I'm not a big fan of government secrecy either but if the choice is between
that and self-extinction, well...! Our Stone Age circumstances have left us
with some pretty predatorial instincts and drives. It makes sense to put in
safeguards to protect us from our own giant technological reach. It gives us
time to let our social/cultural immune systems catch up.

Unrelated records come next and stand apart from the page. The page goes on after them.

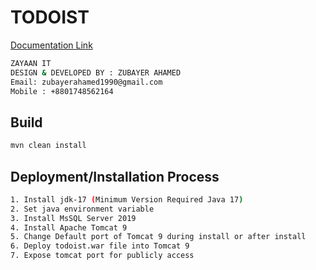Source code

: # TODOIST

<a href="https://docs.google.com/document/d/1JvNOT1pZuLYst_gSQB3-m88wHm98RNTZmauXPTEyePQ/edit?usp=sharing" target="_blank">Documentation Link</a>


```sh
ZAYAAN IT
DESIGN & DEVELOPED BY : ZUBAYER AHAMED
Email: zubayerahamed1990@gmail.com
Mobile : +8801748562164
```

## Build
```sh
mvn clean install
```

## Deployment/Installation Process
```sh
1. Install jdk-17 (Minimum Version Required Java 17)
2. Set java environment variable
3. Install MsSQL Server 2019
4. Install Apache Tomcat 9
5. Change Default port of Tomcat 9 during install or after install
6. Deploy todoist.war file into Tomcat 9
7. Expose tomcat port for publicly access
```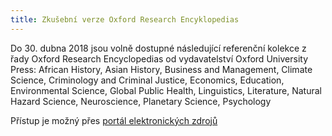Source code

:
 ```yaml
---
title: Zkušební verze Oxford Research Encyklopedias
---
```


Do 30. dubna 2018 jsou volně dostupné následující referenční kolekce z řady Oxford Research
Encyclopedias  od vydavatelství Oxford University Press:
African History,
Asian History,
Business and Management,
Climate Science,
Criminology and Criminal Justice,
Economics,
Education,
Environmental Science,
Global Public Health,
Linguistics,
Literature,
Natural Hazard Science,
Neuroscience,
Planetary Science,
Psychology

Přístup je možný přes [portál elektronických zdrojů](http://pez.cuni.cz/prehled/zdroj.php?lang=cs&id=820&freetrials=1)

And these probably don't have to be permanent - I'm not sure, but it does feel
like we're moving towards greater freedom over time. Look at the chemicals you
can buy in any hardware store or pharmacy today, and the instruction guides
freely available on the internet. Individuals can already cause asymmetrically
large harm but generally don't, because we're already fairly self-
domesticated.

(Credit to Simon of Space for this line of thought -
<http://cheeseburgerbrown.com/stories/Simon_of_Space/>)

------
prophetjohn
I think there's more to gain than lose by publishing these results. First of
all, the research states that ~50% of people _infected_ with the virus would
die, not that humanity would be reduced by 50%, necessarily. It's unclear if
this is an implication and I think, as a result, it's a bit of a misleading
title.

Also, say the title is not misleading and they publish the results and some
crazy dictator gets his hands on it. First, he has to be crazy enough to want
to develop a virus that has a 50% chance of killing him. Then he has to find
scientists that are willing to develop the virus that has a 50% chance of
killing them and their family and friends, etc. The likelihood of all these
things transpiring seems relatively low.

On the other hand, this research seems to indicate that it's not wholly
unlikely that this kind of virus mutation could transpire organically, in
which case this "recipe" being public knowledge would be instrumental in
fighting the disease. Even if it doesn't arise organically (crazy terrorist
convinces crazy scientists) the public knowledge of it would still reduce the
50% death rate.

And I also feel that the kind of sentiments that lead people to claim that
this research should never have been performed in the first place are
misguided. This kind of tinkering and hacking around is likely what would lead
to the next big cure, etc. Never stop scientists from learning new things.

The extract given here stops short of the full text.